● Plain-text document sources:

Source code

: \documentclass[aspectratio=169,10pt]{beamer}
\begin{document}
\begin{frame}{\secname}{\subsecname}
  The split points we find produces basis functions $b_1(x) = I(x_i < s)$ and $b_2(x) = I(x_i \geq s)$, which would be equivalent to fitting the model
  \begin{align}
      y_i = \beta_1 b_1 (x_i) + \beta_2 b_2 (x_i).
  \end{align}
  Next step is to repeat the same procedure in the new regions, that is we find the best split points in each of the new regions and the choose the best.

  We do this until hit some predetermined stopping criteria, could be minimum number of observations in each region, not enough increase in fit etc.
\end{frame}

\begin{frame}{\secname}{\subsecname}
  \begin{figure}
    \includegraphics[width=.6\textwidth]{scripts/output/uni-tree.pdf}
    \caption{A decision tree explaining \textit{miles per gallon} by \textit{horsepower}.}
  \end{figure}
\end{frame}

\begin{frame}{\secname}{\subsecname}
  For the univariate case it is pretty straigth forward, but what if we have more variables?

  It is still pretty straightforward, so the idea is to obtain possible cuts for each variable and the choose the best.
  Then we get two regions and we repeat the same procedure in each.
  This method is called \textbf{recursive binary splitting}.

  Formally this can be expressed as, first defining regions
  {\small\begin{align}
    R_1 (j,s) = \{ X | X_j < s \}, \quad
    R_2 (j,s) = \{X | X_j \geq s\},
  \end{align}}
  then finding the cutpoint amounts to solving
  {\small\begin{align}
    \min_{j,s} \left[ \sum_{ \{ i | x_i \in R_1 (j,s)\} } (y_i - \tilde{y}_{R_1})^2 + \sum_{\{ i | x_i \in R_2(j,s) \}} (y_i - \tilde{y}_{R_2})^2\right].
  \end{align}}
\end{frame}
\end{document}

● EXERCISE PROMPT: Please output only the lines from the one holding "x_i \in R_1" to the end of the records, first and last included, exactly as they appear.

● EXERCISE OUTPUT:
    \min_{j,s} \left[ \sum_{ \{ i | x_i \in R_1 (j,s)\} } (y_i - \tilde{y}_{R_1})^2 + \sum_{\{ i | x_i \in R_2(j,s) \}} (y_i - \tilde{y}_{R_2})^2\right].
  \end{align}}
\end{frame}
\end{document}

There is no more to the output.